TAMPA, Fla. -- With his fiery-red hair, penchant for barbecuing thick slabs of meat and affinity for starting fights in training camp, center Ryan Jensen is exactly who the Tampa Bay Buccaneers wanted leading the charge this offseason in revamping their offensive line. And they're relying on him to help bring a whole new mentality.

"When they brought me in, that's one thing they wanted me to do, to push that more," said Jensen, 27. "Granted, we're in OTAs, right now, but I can tell [that] guys' mentalities are starting to get more to that vinegary-type attitude. I think it's gonna change and I think it's gonna be good."

The Bucs have wanted players who finish, who grind to the whistle and above all, guys who compete. That's something they didn't have last season, particularly in the run game. They averaged 3.74 yards per rush, ranking 27th in the league, and got pushed around way too much up front.

"You can slice and dice that any way you want to about 'piss and vinegar' and guys that chew glass and all that. It comes down to this -- either you're going to be competitive or you're not," offensive line coach George Warhop said. "There's all kinds of guys -- whether you're playing O-line, D-line, receiver or running back -- that play the game and it comes down to, 'Am I going to be a competitive guy or not?' And if you're not going to be competitive, you're not competitive [and] you're not going to survive."

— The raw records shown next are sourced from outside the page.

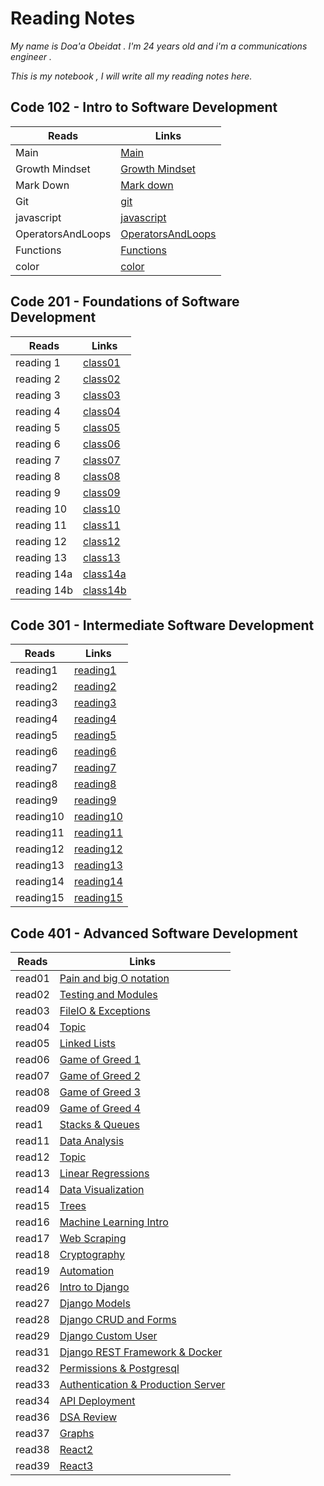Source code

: # Reading Notes

*My name is Doa'a Obeidat . I'm 24 years old and i'm a communications engineer .*

  *This is my notebook , I will write all my reading notes here.*

## Code 102 - Intro to Software Development

| Reads             | Links                                                                |
| ----------------- | -------------------------------------------------------------------- |
| Main              | [Main](https://doaa-1996.github.io/reading-notes/)                   |
| Growth Mindset    | [Growth Mindset](https://doaa-1996.github.io/reading-notes/read1)    |
| Mark Down         | [Mark down](https://doaa-1996.github.io/reading-notes/markdown)      |
| Git               | [git](https://doaa-1996.github.io/reading-notes/git)                 |
| javascript        | [javascript](https://doaa-1996.github.io/reading-notes/javascript)   |
| OperatorsAndLoops | [OperatorsAndLoops](https://doaa-1996.github.io/reading-notes/Read5) |
| Functions         | [Functions](https://doaa-1996.github.io/reading-notes/functions)     |
| color             | [color](https://doaa-1996.github.io/reading-notes/color)             |

## Code 201 - Foundations of Software Development

| Reads       | Links                                                          |
| ----------- | -------------------------------------------------------------- |
| reading 1   | [class01](https://doaa-1996.github.io/reading-notes/class01)   |
| reading 2   | [class02](https://doaa-1996.github.io/reading-notes/class02)   |
| reading 3   | [class03](https://doaa-1996.github.io/reading-notes/class03)   |
| reading 4   | [class04](https://doaa-1996.github.io/reading-notes/class04)   |
| reading 5   | [class05](https://doaa-1996.github.io/reading-notes/class05)   |
| reading 6   | [class06](https://doaa-1996.github.io/reading-notes/class06)   |
| reading 7   | [class07](https://doaa-1996.github.io/reading-notes/class07)   |
| reading 8   | [class08](https://doaa-1996.github.io/reading-notes/class08)   |
| reading 9   | [class09](https://doaa-1996.github.io/reading-notes/class09)   |
| reading 10  | [class10](https://doaa-1996.github.io/reading-notes/class10)   |
| reading 11  | [class11](https://doaa-1996.github.io/reading-notes/class11)   |
| reading 12  | [class12](https://doaa-1996.github.io/reading-notes/class12)   |
| reading 13  | [class13](https://doaa-1996.github.io/reading-notes/class13)   |
| reading 14a | [class14a](https://doaa-1996.github.io/reading-notes/class14a) |
| reading 14b | [class14b](https://doaa-1996.github.io/reading-notes/class14b) |

## Code 301 - Intermediate Software Development

| Reads     | Links                                                            |
| --------- | ---------------------------------------------------------------- |
| reading1  | [reading1](https://doaa-1996.github.io/reading-notes/reading1)   |
| reading2  | [reading2](https://doaa-1996.github.io/reading-notes/reading2)   |
| reading3  | [reading3](https://doaa-1996.github.io/reading-notes/reading3)   |
| reading4  | [reading4](https://doaa-1996.github.io/reading-notes/reading4)   |
| reading5  | [reading5](https://doaa-1996.github.io/reading-notes/reading5)   |
| reading6  | [reading6](https://doaa-1996.github.io/reading-notes/reading6)   |
| reading7  | [reading7](https://doaa-1996.github.io/reading-notes/reading7)   |
| reading8  | [reading8](https://doaa-1996.github.io/reading-notes/reading8)   |
| reading9  | [reading9](https://doaa-1996.github.io/reading-notes/reading9)   |
| reading10 | [reading10](https://doaa-1996.github.io/reading-notes/reading10) |
| reading11 | [reading11](https://doaa-1996.github.io/reading-notes/reading11) |
| reading12 | [reading12](https://doaa-1996.github.io/reading-notes/reading12) |
| reading13 | [reading13](https://doaa-1996.github.io/reading-notes/reading13) |
| reading14 | [reading14](https://doaa-1996.github.io/reading-notes/reading14) |
| reading15 | [reading15](https://doaa-1996.github.io/reading-notes/reading15) |

## Code 401 - Advanced Software Development

| Reads  | Links                                                                                  |
| ------ | -------------------------------------------------------------------------------------- |
| read01 | [Pain and big O notation](https://doaa-1996.github.io/reading-notes/read01)            |
| read02 | [Testing and Modules](https://doaa-1996.github.io/reading-notes/read02)                |
| read03 | [FileIO & Exceptions](https://doaa-1996.github.io/reading-notes/read03)                |
| read04 | [Topic](https://doaa-1996.github.io/reading-notes/read04)                              |
| read05 | [Linked Lists](https://doaa-1996.github.io/reading-notes/read05)                       |
| read06 | [Game of Greed 1](https://doaa-1996.github.io/reading-notes/read06)                    |
| read07 | [Game of Greed 2](https://doaa-1996.github.io/reading-notes/read07)                    |
| read08 | [Game of Greed 3](https://doaa-1996.github.io/reading-notes/read08)                    |
| read09 | [Game of Greed 4](https://doaa-1996.github.io/reading-notes/read09)                    |
| read1  | [Stacks & Queues](https://doaa-1996.github.io/reading-notes/read010)                   |
| read11 | [Data Analysis](https://doaa-1996.github.io/reading-notes/read011)                     |
| read12 | [Topic](https://doaa-1996.github.io/reading-notes/read012)                             |
| read13 | [Linear Regressions](https://doaa-1996.github.io/reading-notes/read013)                |
| read14 | [Data Visualization](https://doaa-1996.github.io/reading-notes/read014)                |
| read15 | [Trees](https://doaa-1996.github.io/reading-notes/read015)                             |
| read16 | [Machine Learning Intro](https://doaa-1996.github.io/reading-notes/read016)            |
| read17 | [Web Scraping](https://doaa-1996.github.io/reading-notes/read017)                      |
| read18 | [Cryptography](https://doaa-1996.github.io/reading-notes/read018)                      |
| read19 | [Automation](https://doaa-1996.github.io/reading-notes/read019)                        |
| read26 | [Intro to Django](https://doaa-1996.github.io/reading-notes/read26)                    |
| read27 | [Django Models](https://doaa-1996.github.io/reading-notes/read27)                      |
| read28 | [Django CRUD and Forms](https://doaa-1996.github.io/reading-notes/read28)              |
| read29 | [Django Custom User](https://doaa-1996.github.io/reading-notes/read29)                 |
| read31 | [Django REST Framework & Docker](https://doaa-1996.github.io/reading-notes/read31)     |
| read32 | [Permissions & Postgresql](https://doaa-1996.github.io/reading-notes/read32)           |
| read33 | [Authentication & Production Server](https://doaa-1996.github.io/reading-notes/read33) |
| read34 | [API Deployment](https://doaa-1996.github.io/reading-notes/read34)                     |
| read36 | [DSA Review](https://doaa-1996.github.io/reading-notes/read36)                         |
| read37 | [Graphs](https://doaa-1996.github.io/reading-notes/read37)                             |
| read38 | [React2](https://doaa-1996.github.io/reading-notes/read38)                             |
| read39 | [React3](https://doaa-1996.github.io/reading-notes/read39)                             |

That's where Jensen, whom quarterback Jameis Winston already called "one of the meanest, baddest centers out there," comes in. He's the one major change the Bucs made to their starting lineup -- aside from not re-signing Kevin Pamphile and shifting Ali Marpet from center to left guard -- but they think his presence will be widely felt.

"I am kind of a scrapper on the field," said Jensen, who has been described as a "mauler" and an "enforcer" in league circles. So much so that on the first day of training camp when he was a rookie with the Baltimore Ravens, he started a fight with 6-foot-4, 335-pound defensive tackle Haloti Ngata. Jensen was a 2013 sixth-round draft pick out of Division II Colorado State-Pueblo just trying to make a name for himself. Ngata had already been to five Pro Bowls.

"I just went in and it's one of those things where you pick the fight with the biggest and baddest guy on the team and you go with it," said Jensen, who said he was forced to play that way in college when he came in as an undersized, 230-pound left tackle. "The only way I could survive was to play nasty and play physical and play through the whistle."

The two fought on more than one occasion. Jensen sees a place for the extracurricular stuff as long it's handled properly -- in practice to bump up the intensity, rather than in games -- and no one gets hurt.

"I see myself as a 'tone-setter' up front and that's the way I play the game," said Jensen, who credits Jon Runyan as one of his career's biggest influences. "Some people say I play the game like they did back in the '80s, and I take that as a compliment."

You could see that nastiness against the Oakland Raiders last season when Jensen pushed his way to the second level and knocked Marquel Lee to the ground. He then drove his shoulder into Lee's gut before standing over him.

Former teammate Mike Wallace joked that Jensen had almost four fights that day. Linebacker Terrell Suggs called him a "savage."

When Miami Dolphins linebacker Kiko Alonso put a vicious hit on quarterback Joe Flacco last season, resulting in a concussion, Jensen immediately knocked Alonso to the ground and ripped off his helmet in retaliation.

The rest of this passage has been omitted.